- Citizenship: United States
- Occupation: Professor of Psychology

Academic background
- Alma mater: New York University; Yeshiva University

Academic work
- Institutions: Hunter College; CUNY Graduate School

= Sue Rosenberg Zalk =

American psychologist

Sue Rosenberg Zalk (1945 – 2001) was a development psychologist, feminist, and psychoanalyst known for her work on interpersonal relationships and attitudes about race and gender. Zalk was the Vice President for Student Affairs at the CUNY Graduate School at the time of her death.

== Biography ==
Sue Rosenberg Zalk was born on May 28, 1945, in New York. Her parents were Cecilia and Samuel Rosenberg. She attended New York University and received her B.A. degree in psychology in 1967. After graduating, she became an elementary school teacher. She continued with her studies at Ferkauf Graduate School of Yeshiva University where she received her M.A. degree in 1970 and her doctorate in Educational Psychology in 1972. She obtained training in psychoanalysis at the New York Center for Psychoanalytic Training.

Zalk taught at Hunter College (1974-1979) and the CUNY Graduate Center (1979-2001). She was Editor-in-Chief of the journal Sex Roles from 1991 to 2001. Zalk served as a member of the Council of the Society for the Psychological Study of Social Issues, American Psychological Association [APA] Division 9, and was active in the Society for the Psychology of Women (APA, Division 35). The Society for the Psychology of Women created the Sue Rosenberg Zalk Award for Distinguished Service to the Society for the Psychology of Women as a memorial in her honor.

Other awards in her honor include the Sue Rosenberg Zalk Endowed Fund Award, given by the CUNY Graduate Center to assist the scholarly research of a graduate student in the Women's Studies Certificate Program and the Sue Rosenberg Zalk Award given to a member of the CUNY community by the Feminist Press.

Zalk studied various topics in developmental psychology and the psychology of gender, including sex roles, violence against women, sexual harassment, and multiple role stress. With Phyllis A. Katz, Zalk created the Katz-Zalk Projective Prejudice Test to assess racial attitudes in children. Outside of her scholarly work, she was a mentor who inspired and influenced the lives of her students. She served as the first ombudsman officer at CUNY (1992-1995).

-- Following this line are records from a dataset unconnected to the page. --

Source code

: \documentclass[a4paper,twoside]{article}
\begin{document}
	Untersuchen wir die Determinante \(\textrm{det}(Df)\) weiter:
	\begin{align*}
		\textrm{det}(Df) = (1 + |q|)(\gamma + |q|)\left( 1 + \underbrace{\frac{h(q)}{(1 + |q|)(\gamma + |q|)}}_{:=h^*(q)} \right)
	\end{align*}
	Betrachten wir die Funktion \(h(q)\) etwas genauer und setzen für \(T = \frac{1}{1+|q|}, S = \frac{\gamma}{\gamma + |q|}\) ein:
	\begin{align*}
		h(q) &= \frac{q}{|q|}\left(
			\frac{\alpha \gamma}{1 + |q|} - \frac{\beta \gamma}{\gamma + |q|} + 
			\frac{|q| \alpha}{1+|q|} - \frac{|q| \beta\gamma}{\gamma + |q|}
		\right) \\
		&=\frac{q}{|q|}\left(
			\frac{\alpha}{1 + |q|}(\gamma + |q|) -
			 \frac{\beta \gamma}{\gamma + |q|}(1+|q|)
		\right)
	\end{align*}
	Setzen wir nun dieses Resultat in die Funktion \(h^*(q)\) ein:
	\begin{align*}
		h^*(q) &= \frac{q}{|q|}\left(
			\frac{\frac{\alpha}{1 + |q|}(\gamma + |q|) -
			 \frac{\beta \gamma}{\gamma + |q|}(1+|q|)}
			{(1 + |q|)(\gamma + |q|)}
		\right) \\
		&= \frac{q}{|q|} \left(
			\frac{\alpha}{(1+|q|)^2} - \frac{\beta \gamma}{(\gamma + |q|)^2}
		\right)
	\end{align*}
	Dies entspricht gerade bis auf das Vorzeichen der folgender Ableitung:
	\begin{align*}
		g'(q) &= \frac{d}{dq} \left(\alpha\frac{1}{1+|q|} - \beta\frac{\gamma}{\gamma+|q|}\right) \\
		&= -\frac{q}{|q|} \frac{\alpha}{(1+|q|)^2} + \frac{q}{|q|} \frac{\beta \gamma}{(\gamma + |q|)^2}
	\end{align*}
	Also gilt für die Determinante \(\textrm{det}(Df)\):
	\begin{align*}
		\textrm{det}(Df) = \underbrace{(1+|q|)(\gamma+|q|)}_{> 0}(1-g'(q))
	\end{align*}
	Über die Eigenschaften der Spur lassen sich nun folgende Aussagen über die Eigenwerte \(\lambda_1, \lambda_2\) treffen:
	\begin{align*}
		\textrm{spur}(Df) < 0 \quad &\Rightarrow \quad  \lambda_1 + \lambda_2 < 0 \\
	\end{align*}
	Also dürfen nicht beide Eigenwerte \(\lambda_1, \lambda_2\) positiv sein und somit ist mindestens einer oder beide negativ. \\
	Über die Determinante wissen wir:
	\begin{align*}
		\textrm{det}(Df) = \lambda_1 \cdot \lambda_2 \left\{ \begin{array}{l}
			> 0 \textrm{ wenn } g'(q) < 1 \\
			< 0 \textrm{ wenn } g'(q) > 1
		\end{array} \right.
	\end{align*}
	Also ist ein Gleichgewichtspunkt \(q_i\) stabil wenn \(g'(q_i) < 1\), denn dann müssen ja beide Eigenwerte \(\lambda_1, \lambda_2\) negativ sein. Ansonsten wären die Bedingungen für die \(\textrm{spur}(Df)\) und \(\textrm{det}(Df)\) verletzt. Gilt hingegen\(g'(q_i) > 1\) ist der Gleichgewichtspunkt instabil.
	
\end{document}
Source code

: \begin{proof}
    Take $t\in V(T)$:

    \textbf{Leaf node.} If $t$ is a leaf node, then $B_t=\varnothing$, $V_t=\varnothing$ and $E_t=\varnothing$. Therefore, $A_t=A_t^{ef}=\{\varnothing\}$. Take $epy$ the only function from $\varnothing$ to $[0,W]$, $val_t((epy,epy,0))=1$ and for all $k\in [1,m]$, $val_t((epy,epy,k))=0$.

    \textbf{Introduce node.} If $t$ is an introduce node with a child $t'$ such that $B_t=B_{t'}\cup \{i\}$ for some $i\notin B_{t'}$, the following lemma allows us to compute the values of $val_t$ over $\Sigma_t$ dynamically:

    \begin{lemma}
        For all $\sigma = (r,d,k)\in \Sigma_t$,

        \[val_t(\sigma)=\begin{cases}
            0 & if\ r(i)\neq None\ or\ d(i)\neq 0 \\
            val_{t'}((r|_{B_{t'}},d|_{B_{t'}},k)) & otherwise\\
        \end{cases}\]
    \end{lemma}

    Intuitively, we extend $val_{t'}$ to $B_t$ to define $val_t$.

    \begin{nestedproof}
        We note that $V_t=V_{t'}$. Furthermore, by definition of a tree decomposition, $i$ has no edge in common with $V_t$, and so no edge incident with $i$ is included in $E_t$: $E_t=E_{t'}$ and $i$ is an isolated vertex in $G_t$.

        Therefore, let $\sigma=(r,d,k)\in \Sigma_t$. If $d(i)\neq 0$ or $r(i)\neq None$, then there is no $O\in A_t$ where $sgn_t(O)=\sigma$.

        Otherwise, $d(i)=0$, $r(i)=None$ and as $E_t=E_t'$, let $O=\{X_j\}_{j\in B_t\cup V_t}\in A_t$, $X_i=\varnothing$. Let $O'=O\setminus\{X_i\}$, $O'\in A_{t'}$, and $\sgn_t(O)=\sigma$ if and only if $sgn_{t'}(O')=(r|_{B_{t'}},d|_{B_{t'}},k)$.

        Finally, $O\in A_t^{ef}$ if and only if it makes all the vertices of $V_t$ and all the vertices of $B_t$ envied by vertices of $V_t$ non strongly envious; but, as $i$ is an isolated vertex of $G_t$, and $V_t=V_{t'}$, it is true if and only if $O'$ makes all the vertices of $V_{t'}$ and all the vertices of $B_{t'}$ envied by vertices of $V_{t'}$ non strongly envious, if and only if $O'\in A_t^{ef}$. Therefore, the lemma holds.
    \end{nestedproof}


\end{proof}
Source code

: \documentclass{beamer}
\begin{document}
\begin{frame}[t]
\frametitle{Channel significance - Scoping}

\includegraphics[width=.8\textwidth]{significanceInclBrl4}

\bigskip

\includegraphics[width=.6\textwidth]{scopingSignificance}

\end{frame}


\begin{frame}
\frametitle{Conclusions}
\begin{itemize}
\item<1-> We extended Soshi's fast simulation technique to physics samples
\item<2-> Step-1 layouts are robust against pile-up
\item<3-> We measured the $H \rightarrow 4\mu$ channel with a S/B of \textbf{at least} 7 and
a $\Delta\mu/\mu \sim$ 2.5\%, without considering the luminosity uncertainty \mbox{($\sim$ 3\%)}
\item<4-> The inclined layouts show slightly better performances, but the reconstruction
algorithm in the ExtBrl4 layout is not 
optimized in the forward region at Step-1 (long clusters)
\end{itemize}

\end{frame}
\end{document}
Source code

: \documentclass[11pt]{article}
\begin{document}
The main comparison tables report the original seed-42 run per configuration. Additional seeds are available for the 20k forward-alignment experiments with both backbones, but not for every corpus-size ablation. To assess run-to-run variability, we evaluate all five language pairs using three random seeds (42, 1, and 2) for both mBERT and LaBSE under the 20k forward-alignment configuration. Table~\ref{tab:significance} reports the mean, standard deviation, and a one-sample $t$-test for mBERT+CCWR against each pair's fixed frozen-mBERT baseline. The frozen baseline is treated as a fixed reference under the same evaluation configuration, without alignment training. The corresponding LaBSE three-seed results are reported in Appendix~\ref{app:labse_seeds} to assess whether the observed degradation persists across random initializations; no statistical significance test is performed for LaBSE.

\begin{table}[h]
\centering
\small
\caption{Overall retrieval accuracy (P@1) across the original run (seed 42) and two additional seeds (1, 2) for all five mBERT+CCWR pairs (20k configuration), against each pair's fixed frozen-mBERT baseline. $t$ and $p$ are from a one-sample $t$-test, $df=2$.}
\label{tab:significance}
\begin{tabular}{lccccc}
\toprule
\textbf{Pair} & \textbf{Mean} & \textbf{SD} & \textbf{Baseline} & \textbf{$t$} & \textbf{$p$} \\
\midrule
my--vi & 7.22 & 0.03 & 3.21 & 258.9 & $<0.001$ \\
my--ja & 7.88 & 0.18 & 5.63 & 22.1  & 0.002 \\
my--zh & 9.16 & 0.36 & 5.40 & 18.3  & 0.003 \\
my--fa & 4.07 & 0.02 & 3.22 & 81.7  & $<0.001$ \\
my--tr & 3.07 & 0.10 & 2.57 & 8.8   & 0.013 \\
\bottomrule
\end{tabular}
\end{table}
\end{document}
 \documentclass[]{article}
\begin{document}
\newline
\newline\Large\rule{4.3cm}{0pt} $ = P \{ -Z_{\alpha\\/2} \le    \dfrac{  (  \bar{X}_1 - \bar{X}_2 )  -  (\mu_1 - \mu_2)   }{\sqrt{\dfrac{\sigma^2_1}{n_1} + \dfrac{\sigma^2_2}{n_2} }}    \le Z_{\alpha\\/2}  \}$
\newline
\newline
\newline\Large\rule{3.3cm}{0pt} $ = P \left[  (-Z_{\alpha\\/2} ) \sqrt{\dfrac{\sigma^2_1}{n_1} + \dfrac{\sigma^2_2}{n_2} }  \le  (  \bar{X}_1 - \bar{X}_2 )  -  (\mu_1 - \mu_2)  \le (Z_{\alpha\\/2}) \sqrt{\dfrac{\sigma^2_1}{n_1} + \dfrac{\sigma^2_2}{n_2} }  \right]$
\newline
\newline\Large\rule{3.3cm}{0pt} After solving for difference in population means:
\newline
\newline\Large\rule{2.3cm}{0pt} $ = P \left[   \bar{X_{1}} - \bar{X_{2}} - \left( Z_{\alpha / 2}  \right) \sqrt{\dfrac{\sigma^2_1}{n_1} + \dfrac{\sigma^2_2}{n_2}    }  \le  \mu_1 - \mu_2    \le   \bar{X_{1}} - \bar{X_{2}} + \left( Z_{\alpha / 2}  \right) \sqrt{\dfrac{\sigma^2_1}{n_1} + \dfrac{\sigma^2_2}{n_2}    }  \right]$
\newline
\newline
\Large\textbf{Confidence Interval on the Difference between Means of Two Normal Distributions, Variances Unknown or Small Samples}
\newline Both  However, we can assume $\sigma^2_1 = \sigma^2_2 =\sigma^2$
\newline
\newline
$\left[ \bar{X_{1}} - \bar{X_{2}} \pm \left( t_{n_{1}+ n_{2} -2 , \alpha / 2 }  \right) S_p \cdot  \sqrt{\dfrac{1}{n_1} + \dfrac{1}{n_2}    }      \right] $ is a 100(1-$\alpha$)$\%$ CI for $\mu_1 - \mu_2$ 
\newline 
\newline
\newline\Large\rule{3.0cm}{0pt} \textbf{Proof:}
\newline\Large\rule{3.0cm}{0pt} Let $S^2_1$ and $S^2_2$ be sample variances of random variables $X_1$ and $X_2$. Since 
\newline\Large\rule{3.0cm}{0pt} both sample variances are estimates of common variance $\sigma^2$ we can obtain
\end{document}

She married Richard Zalk in 1971. They separated in 1991 but did not divorce. She died unexpectedly of a brain aneurysm on July 11, 2001, in Florida.

== Books ==

- Zalk, S. R., & Gordon-Kelter, J. (1992). Revolutions in knowledge: Feminism in the social sciences. Routledge.
- Zalk,S. R., & Franzini, L. R., (1997). Convention survival techniques: Getting the most out of your professional association meetings. Sage.

== Representative publications ==

- Katz, P. A., Sohn, M., & Zalk, S. R. (1975). Perceptual concommitants of racial attitudes in urban grade-school children. Developmental Psychology, 11(2), 135–144.
- Katz, P. A., & Zalk, S. R. (1978). Modification of children's racial attitudes. Developmental Psychology, 14(5), 447–461.
- Seavey, C. A., Katz, P. A., & Zalk, S. R. (1975). Baby x. Sex Roles, 1(2), 103–109.
- Zalk, S. R., & Katz, P. A. (1978). Gender attitudes in children. Sex Roles, 4(3), 349–357.
- Zalk, S. R. (1990). Men in the academy: A psychological profile of harassment. In M. A. Paludi (Ed.), Ivory power: Sexual harassment on campus (pp. 141–175). State University of New York Press.